Life in Addis Ababa is filled with contradictions. There is an ignorance about medical care and old wive’s tales sometimes work as well or at least are tried equally, alongside the deficient medical care available. The world in Ethiopia is often harsh and without basic necessities. Poverty abounds.
There are many interesting and thought provoking themes developed in the book, besides the concept of something that is missing and something that becomes hard and intransigent like a stone. There is the theme of owning one’s slippers which comes to mean coming to terms with one’s life and one’s demons or there is no peace to be had and no going forward. There is the theme of the conflict of what is more important life’s pleasures or life’s work. How do both desires function together peacefully?
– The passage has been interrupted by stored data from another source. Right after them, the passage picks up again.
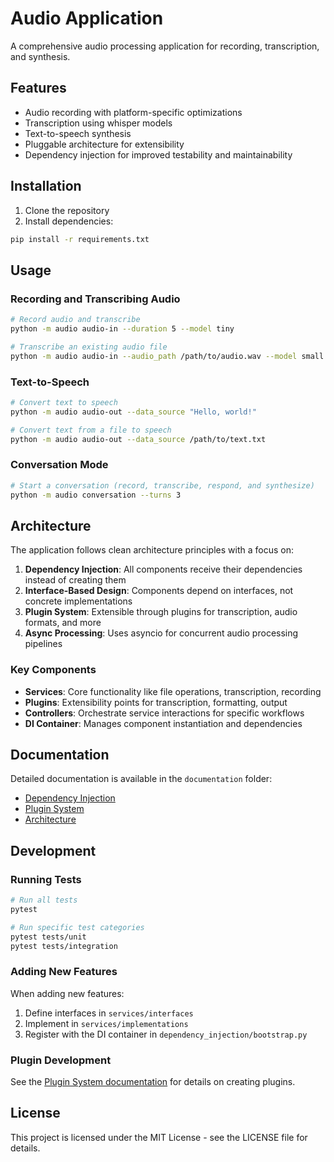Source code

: # Audio Application

A comprehensive audio processing application for recording, transcription, and synthesis.

## Features

- Audio recording with platform-specific optimizations
- Transcription using whisper models
- Text-to-speech synthesis
- Pluggable architecture for extensibility
- Dependency injection for improved testability and maintainability

## Installation

1. Clone the repository
2. Install dependencies:

```bash
pip install -r requirements.txt
```

## Usage

### Recording and Transcribing Audio

```bash
# Record audio and transcribe
python -m audio audio-in --duration 5 --model tiny

# Transcribe an existing audio file
python -m audio audio-in --audio_path /path/to/audio.wav --model small
```

### Text-to-Speech

```bash
# Convert text to speech
python -m audio audio-out --data_source "Hello, world!"

# Convert text from a file to speech
python -m audio audio-out --data_source /path/to/text.txt
```

### Conversation Mode

```bash
# Start a conversation (record, transcribe, respond, and synthesize)
python -m audio conversation --turns 3
```

## Architecture

The application follows clean architecture principles with a focus on:

1. **Dependency Injection**: All components receive their dependencies instead of creating them
2. **Interface-Based Design**: Components depend on interfaces, not concrete implementations
3. **Plugin System**: Extensible through plugins for transcription, audio formats, and more
4. **Async Processing**: Uses asyncio for concurrent audio processing pipelines

### Key Components

- **Services**: Core functionality like file operations, transcription, recording
- **Plugins**: Extensibility points for transcription, formatting, output
- **Controllers**: Orchestrate service interactions for specific workflows
- **DI Container**: Manages component instantiation and dependencies

## Documentation

Detailed documentation is available in the `documentation` folder:

- [Dependency Injection](documentation/README_DEPENDENCY_INJECTION.md)
- [Plugin System](documentation/plugins.md)
- [Architecture](documentation/arch.md)

## Development

### Running Tests

```bash
# Run all tests
pytest

# Run specific test categories
pytest tests/unit
pytest tests/integration
```

### Adding New Features

When adding new features:

1. Define interfaces in `services/interfaces`
2. Implement in `services/implementations`
3. Register with the DI container in `dependency_injection/bootstrap.py`

### Plugin Development

See the [Plugin System documentation](documentation/plugins.md) for details on creating plugins.

## License

This project is licensed under the MIT License - see the LICENSE file for details.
I often found the timeline of this book confusing, perhaps because it was so long, almost 700 pages, and covered so long a time frame, more than 50 years. I was never quite sure how old the twins were at a particular time and often what they were experiencing seemed inappropriate for their supposed age.
I believe the book would have been served well if a glossary had been included, to explain the foreign places and words used such as namaste, shama, leba leba. Although they may have been defined initially, my unfamiliarity with them made it hard to remember their meanings.
As a twin, however, I did identify with the “sameness” of experience and the deep emotional connection of one to the other that the author developed very well. It is hard to exist in the framework of oneness when you know only the framework of two seeming as one, especially when illness is present. It is often as if you occupy the same place on the continuum and if one disappears, the other believes they will also. I have often asked myself, how can I exist alone without my brother? Whom will I then be?